My rule of thumb is to limit I2C and SPI path lengths to 18 inches with a handful of nodes, like maybe 4-6 nodes. To go further or to add more nodes would require some investigation.
There are i2c extender ic. So I would go with the jpanhalt answer to this homework.
 

NorthGuy

Joined Jun 28, 2014
611
The receiving ICs will have some capacitance. The driving MCU must have enough strength to drive them all. In I2C case, the slaves must be able to drive the line too. So, there is a limit. In practice, I've never hit it.

SPI is different. You can send to many. Unless you send the same, you need a separate SS line for every slave. For receiving, you need your slaves to cooperate and to tri-state their outputs when their SS is not active. Some of them do this, some don't.
 

shteii01

Joined Feb 19, 2010
4,644
nsa, I did not read the links, so don't be too rough on me. From my small experience, only clock and data lines can be daisy chained when using spi. The chip select/device select lines are still need to be run individually, one for each spi chip/device.

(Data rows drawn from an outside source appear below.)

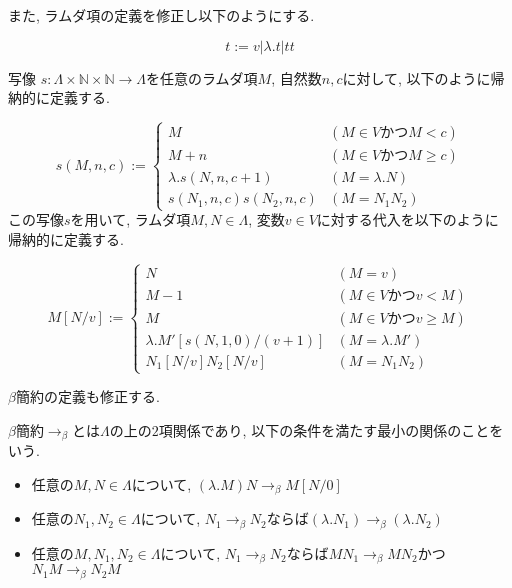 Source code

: \documentclass[12pt]{ltjsarticle}
\begin{document}
また, ラムダ項の定義を修正し以下のようにする.

\begin{defn}
 \[
 t := v | \lambda. t | t t
 \]
\end{defn}

\begin{defn}
 写像 $s \colon \Lambda \times \mathbb{N} \times \mathbb{N} \rightarrow \Lambda$を任意のラムダ項$M$, 自然数$n, c$に対して, 以下のように帰納的に定義する.
 
\[
  s (M, n, c) := \begin{cases}
    M & (M \in V \text{かつ} M < c) \\
    M + n & (M \in V \text{かつ} M \geq c) \\
    \lambda. s (N, n, c + 1) & (M = \lambda. N) \\
    s (N_1, n, c) s (N_2, n, c) & (M = N_1 N_2)
  \end{cases}
\]
 この写像$s$を用いて, ラムダ項$M, N \in \Lambda$, 変数$v \in V$に対する代入を以下のように帰納的に定義する.
 
\[
 M[N/v] := \begin{cases}
    N & (M = v) \\
    M - 1 & (M \in V \text{かつ} v < M) \\
    M & (M \in V \text{かつ} v \geq M) \\
    \lambda. M' [s (N, 1, 0)/(v + 1)] & (M = \lambda. M') \\
    N_1[N/v] N_2[N/v] & (M = N_1 N_2)
  \end{cases}
\]
\end{defn}

$\beta$簡約の定義も修正する.

\begin{defn}
 $\beta$簡約$\rightarrow_{\beta}$とは$\Lambda$の上の$2$項関係であり, 以下の条件を満たす最小の関係のことをいう.
 \begin{itemize}
  \item 任意の$M, N \in \Lambda$について, $(\lambda. M) N \rightarrow_\beta M[N/0]$
  \item 任意の$N_1, N_2 \in \Lambda$について, $N_1 \rightarrow_\beta N_2$ならば$(\lambda. N_1) \rightarrow_\beta (\lambda. N_2)$
  \item 任意の$M, N_1, N_2 \in \Lambda$について, $N_1 \rightarrow_\beta N_2$ならば$M N_1 \rightarrow_\beta M N_2$かつ$N_1 M \rightarrow_\beta N_2 M$
 \end{itemize}
\end{defn}
\end{document}

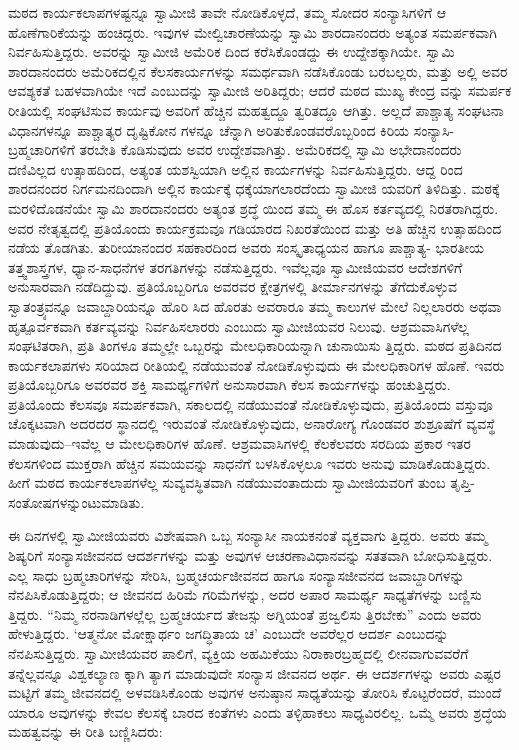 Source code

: ಮಠದ ಕಾರ್ಯಕಲಾಪಗಳಷ್ಟನ್ನೂ ಸ್ವಾಮೀಜಿ ತಾವೇ ನೋಡಿಕೊಳ್ಳದೆ, ತಮ್ಮ ಸೋದರ ಸಂನ್ಯಾಸಿಗಳಿಗೆ ಆ ಹೊಣೆಗಾರಿಕೆಯನ್ನು ಹಂಚಿದ್ದರು. ಇವುಗಳ ಮೇಲ್ವಿಚಾರಣೆಯನ್ನು ಸ್ವಾಮಿ ಶಾರದಾನಂದರು ಅತ್ಯಂತ ಸಮರ್ಪಕವಾಗಿ ನಿರ್ವಹಿಸುತ್ತಿದ್ದರು. ಅವರನ್ನು ಸ್ವಾಮೀಜಿ ಅಮೆರಿಕ ದಿಂದ ಕರೆಸಿಕೊಂಡದ್ದು ಈ ಉದ್ದೇಶಕ್ಕಾಗಿಯೇ. ಸ್ವಾಮಿ ಶಾರದಾನಂದರು ಅಮೆರಿಕದಲ್ಲಿನ ಕೆಲಸಕಾರ್ಯಗಳನ್ನು ಸಮರ್ಥವಾಗಿ ನಡೆಸಿಕೊಂಡು ಬರಬಲ್ಲರು, ಮತ್ತು ಅಲ್ಲಿ ಅವರ ಆವಶ್ಯಕತೆ ಬಹಳವಾಗಿಯೇ ಇದೆ ಎಂಬುದನ್ನು ಸ್ವಾಮೀಜಿ ಅರಿತಿದ್ದರು; ಆದರೆ ಮಠದ ಮುಖ್ಯ ಕೇಂದ್ರ ವನ್ನು ಸಮರ್ಪಕ ರೀತಿಯಲ್ಲಿ ಸಂಘಟಿಸುವ ಕಾರ್ಯವು ಅವರಿಗೆ ಹೆಚ್ಚಿನ ಮಹತ್ವದ್ದೂ ತ್ವರಿತದ್ದೂ ಆಗಿತ್ತು. ಅಲ್ಲದೆ ಪಾಶ್ಚಾತ್ಯ ಸಂಘಟನಾ ವಿಧಾನಗಳನ್ನೂ ಪಾಶ್ಚಾತ್ಯರ ದೃಷ್ಟಿಕೋನ ಗಳನ್ನೂ ಚೆನ್ನಾಗಿ ಅರಿತುಕೊಂಡವರೊಬ್ಬರಿಂದ ಕಿರಿಯ ಸಂನ್ಯಾಸಿ-ಬ್ರಹ್ಮಚಾರಿಗಳಿಗೆ ತರಬೇತಿ ಕೊಡಿಸುವುದು ಅವರ ಉದ್ದೇಶವಾಗಿತ್ತು. ಅಮೆರಿಕದಲ್ಲಿ ಸ್ವಾಮಿ ಅಭೇದಾನಂದರು ದಣಿವಿಲ್ಲದ ಉತ್ಸಾಹದಿಂದ, ಅತ್ಯಂತ ಯಶಸ್ವಿಯಾಗಿ ಅಲ್ಲಿನ ಕಾರ್ಯಗಳನ್ನು ನಿರ್ವಹಿಸುತ್ತಿದ್ದರು. ಆದ್ದ ರಿಂದ ಶಾರದನಂದರ ನಿರ್ಗಮನದಿಂದಾಗಿ ಅಲ್ಲಿನ ಕಾರ್ಯಕ್ಕೆ ಧಕ್ಕೆಯಾಗಲಾರದೆಂದು ಸ್ವಾಮೀಜಿ ಯವರಿಗೆ ತಿಳಿದಿತ್ತು. ಮಠಕ್ಕೆ ಮರಳಿದೊಡನೆಯೇ ಸ್ವಾಮಿ ಶಾರದಾನಂದರು ಅತ್ಯಂತ ಶ್ರದ್ಧೆ ಯಿಂದ ತಮ್ಮ ಈ ಹೊಸ ಕರ್ತವ್ಯದಲ್ಲಿ ನಿರತರಾಗಿದ್ದರು. ಅವರ ನೇತೃತ್ವದಲ್ಲಿ ಪ್ರತಿಯೊಂದು ಕಾರ್ಯಕ್ರಮವೂ ಗಡಿಯಾರದ ನಿಖರತೆಯಿಂದ ಮತ್ತು ಅತಿ ಹೆಚ್ಚಿನ ಉತ್ಸಾಹದಿಂದ ನಡೆಯ ತೊಡಗಿತು. ತುರೀಯಾನಂದರ ಸಹಕಾರದಿಂದ ಅವರು ಸಂಸ್ಕೃತಾಧ್ಯಯನ ಹಾಗೂ ಪಾಶ್ಚಾತ್ಯ- ಭಾರತೀಯ ತತ್ತ್ವಶಾಸ್ತ್ರಗಳ, ಧ್ಯಾನ-ಸಾಧನೆಗಳ ತರಗತಿಗಳನ್ನು ನಡೆಸುತ್ತಿದ್ದರು. ಇವೆಲ್ಲವೂ ಸ್ವಾಮೀಜಿಯವರ ಆದೇಶಗಳಿಗೆ ಅನುಸಾರವಾಗಿ ನಡೆದಿದ್ದುವು. ಪ್ರತಿಯೊಬ್ಬರಿಗೂ ಅವರವರ ಕ್ಷೇತ್ರಗಳಲ್ಲಿ ತೀರ್ಮಾನಗಳನ್ನು ತೆಗೆದುಕೊಳ್ಳುವ ಸ್ವಾತಂತ್ರ್ಯವನ್ನೂ ಜವಾಬ್ದಾರಿಯನ್ನೂ ಹೊರಿ ಸಿದ ಹೊರತು ಅವರಾರೂ ತಮ್ಮ ಕಾಲುಗಳ ಮೇಲೆ ನಿಲ್ಲಲಾರರು ಅಥವಾ ಹೃತ್ಪೂರ್ವಕವಾಗಿ ಕರ್ತವ್ಯವನ್ನು ನಿರ್ವಹಿಸಲಾರರು ಎಂಬುದು ಸ್ವಾಮೀಜಿಯವರ ನಿಲುವು. ಆಶ್ರಮವಾಸಿಗಳೆಲ್ಲ ಸಂಘಟಿತರಾಗಿ, ಪ್ರತಿ ತಿಂಗಳೂ ತಮ್ಮಲ್ಲೇ ಒಬ್ಬರನ್ನು ಮೇಲಧಿಕಾರಿಯನ್ನಾಗಿ ಚುನಾಯಿಸು ತ್ತಿದ್ದರು. ಮಠದ ಪ್ರತಿದಿನದ ಕಾರ್ಯಕಲಾಪಗಳು ಸರಿಯಾದ ರೀತಿಯಲ್ಲಿ ನಡೆಯುವಂತೆ ನೋಡಿಕೊಳ್ಳುವುದು ಈ ಮೇಲಧಿಕಾರಿಗಳ ಹೊಣೆ. ಇವರು ಪ್ರತಿಯೊಬ್ಬರಿಗೂ ಅವರವರ ಶಕ್ತಿ ಸಾಮರ್ಥ್ಯಗಳಿಗೆ ಅನುಸಾರವಾಗಿ ಕೆಲಸ ಕಾರ್ಯಗಳನ್ನು ಹಂಚುತ್ತಿದ್ದರು. ಪ್ರತಿಯೊಂದು ಕೆಲಸವೂ ಸಮರ್ಪಕವಾಗಿ, ಸಕಾಲದಲ್ಲಿ ನಡೆಯುವಂತೆ ನೋಡಿಕೊಳ್ಳುವುದು, ಪ್ರತಿಯೊಂದು ವಸ್ತುವೂ ಚೊಕ್ಕಟವಾಗಿ ಅದರದರ ಸ್ಥಾನದಲ್ಲಿ ಇರುವಂತೆ ನೋಡಿಕೊಳ್ಳುವುದು, ಅನಾರೋಗ್ಯ ಗೊಂಡವರ ಶುಶ್ರೂಷೆಗೆ ವ್ಯವಸ್ಥೆ ಮಾಡುವುದು–ಇವೆಲ್ಲ ಆ ಮೇಲಧಿಕಾರಿಗಳ ಹೊಣೆ. ಆಶ್ರಮವಾಸಿಗಳಲ್ಲಿ ಕೆಲಕೆಲವರು ಸರದಿಯ ಪ್ರಕಾರ ಇತರ ಕೆಲಸಗಳಿಂದ ಮುಕ್ತರಾಗಿ ಹೆಚ್ಚಿನ ಸಮಯವನ್ನು ಸಾಧನೆಗೆ ಬಳಸಿಕೊಳ್ಳಲೂ ಇವರು ಅನುವು ಮಾಡಿಕೊಡುತ್ತಿದ್ದರು. ಹೀಗೆ ಮಠದ ಕಾರ್ಯಕಲಾಪಗಳೆಲ್ಲ ಸುವ್ಯವಸ್ಥಿತವಾಗಿ ನಡೆಯುವಂತಾದುದು ಸ್ವಾಮೀಜಿಯವರಿಗೆ ತುಂಬ ತೃಪ್ತಿ-ಸಂತೋಷಗಳನ್ನುಂಟುಮಾಡಿತು.

ಈ ದಿನಗಳಲ್ಲಿ ಸ್ವಾಮೀಜಿಯವರು ವಿಶೇಷವಾಗಿ ಒಬ್ಬ ಸಂನ್ಯಾಸೀ ನಾಯಕನಂತೆ ವ್ಯಕ್ತವಾಗು ತ್ತಿದ್ದರು. ಅವರು ತಮ್ಮ ಶಿಷ್ಯರಿಗೆ ಸಂನ್ಯಾಸಜೀವನದ ಆದರ್ಶಗಳನ್ನು ಮತ್ತು ಅವುಗಳ ಆಚರಣಾವಿಧಾನವನ್ನು ಸತತವಾಗಿ ಬೋಧಿಸುತ್ತಿದ್ದರು. ಎಲ್ಲ ಸಾಧು ಬ್ರಹ್ಮಚಾರಿಗಳನ್ನು ಸೇರಿಸಿ, ಬ್ರಹ್ಮಚರ್ಯಜೀವನದ ಹಾಗೂ ಸಂನ್ಯಾಸಜೀವನದ ಜವಾಬ್ದಾರಿಗಳನ್ನು ನೆನಪಿಸಿಕೊಡುತ್ತಿದ್ದರು; ಆ ಜೀವನದ ಹಿರಿಮೆ ಗರಿಮೆಗಳನ್ನು, ಅದರ ಅಪಾರ ಸಾಮರ್ಥ್ಯ ಸಾಧ್ಯತೆಗಳನ್ನು ಬಣ್ಣಿಸು ತ್ತಿದ್ದರು. “ನಿಮ್ಮ ನರನಾಡಿಗಳಲ್ಲೆಲ್ಲ ಬ್ರಹ್ಮಚರ್ಯದ ತೇಜಸ್ಸು ಅಗ್ನಿಯಂತೆ ಪ್ರಜ್ವಲಿಸು ತ್ತಿರಬೇಕು” ಎಂದು ಅವರು ಹೇಳುತ್ತಿದ್ದರು. ‘ಆತ್ಮನೋ ಮೋಕ್ಷಾರ್ಥಂ ಜಗದ್ಧಿತಾಯ ಚ’ ಎಂಬುದೇ ಅವರೆಲ್ಲರ ಆದರ್ಶ ಎಂಬುದನ್ನು ನೆನಪಿಸುತ್ತಿದ್ದರು. ಸ್ವಾಮೀಜಿಯವರ ಪಾಲಿಗೆ, ವ್ಯಕ್ತಿಯ ಅಹಮಿಕೆಯು ನಿರಾಕಾರಬ್ರಹ್ಮದಲ್ಲಿ ಲೀನವಾಗುವವರೆಗೆ ತನ್ನೆಲ್ಲವನ್ನೂ ವಿಶ್ವಕಲ್ಯಾಣ ಕ್ಕಾಗಿ ತ್ಯಾಗ ಮಾಡುವುದೇ ಸಂನ್ಯಾಸ ಜೀವನದ ಅರ್ಥ. ಈ ಆದರ್ಶಗಳನ್ನು ಅವರು ಎಷ್ಟರ ಮಟ್ಟಿಗೆ ತಮ್ಮ ಜೀವನದಲ್ಲಿ ಅಳವಡಿಸಿಕೊಂಡು ಅವುಗಳ ಅನುಷ್ಠಾನ ಸಾಧ್ಯತೆಯನ್ನು ತೋರಿಸಿ ಕೊಟ್ಟರೆಂದರೆ, ಮುಂದೆ ಯಾರೂ ಅವುಗಳನ್ನು ಕೇವಲ ಕೆಲಸಕ್ಕೆ ಬಾರದ ಕಂತೆಗಳು ಎಂದು ತಳ್ಳಿಹಾಕಲು ಸಾಧ್ಯವಿರಲಿಲ್ಲ. ಒಮ್ಮೆ ಅವರು ಶ್ರದ್ಧೆಯ ಮಹತ್ವವನ್ನು ಈ ರೀತಿ ಬಣ್ಣಿಸಿದರು:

The basic answer to OP question regarding spi is: take number of pins, subtract two pins, the remainder is the number of devices you can have when using spi. The two subtracted pins are clock signal line and data signal line, they are shared by all the spi devices.
 

nsaspook

Joined Aug 27, 2009
13,277
nsa, I did not read the links, so don't be too rough on me. From my small experience, only clock and data lines can be daisy chained when using spi. The chip select/device select lines are still need to be run individually, one for each spi chip/device.
SPI is a shift register protocol that can be cascaded (serial out from one device to the serial in on the next device) to increase the number of bits stored in the chain with the correct logic. For devices like a shift-register compatible serial DAC cascade with a register load pin it's possible to clock data to all device receive registers in the chain then latch the data with that load pin into the devices for analog outputs.




http://jumptuck.com/2011/11/03/how-to-drive-595-shift-registers-with-avr-hardware-spi/

 

shteii01

Joined Feb 19, 2010
4,644
SPI is a shift register protocol that can be cascaded (serial out from one device to the serial in on the next device) to increase the number of bits stored in the chain with the correct logic. For devices like a shift-register compatible serial DAC cascade with a register load pin it's possible to clock data to all device receive registers in the chain then latch the data with that load pin into the devices for analog outputs.




http://jumptuck.com/2011/11/03/how-to-drive-595-shift-registers-with-avr-hardware-spi/

Thank you. I will see what I can learn.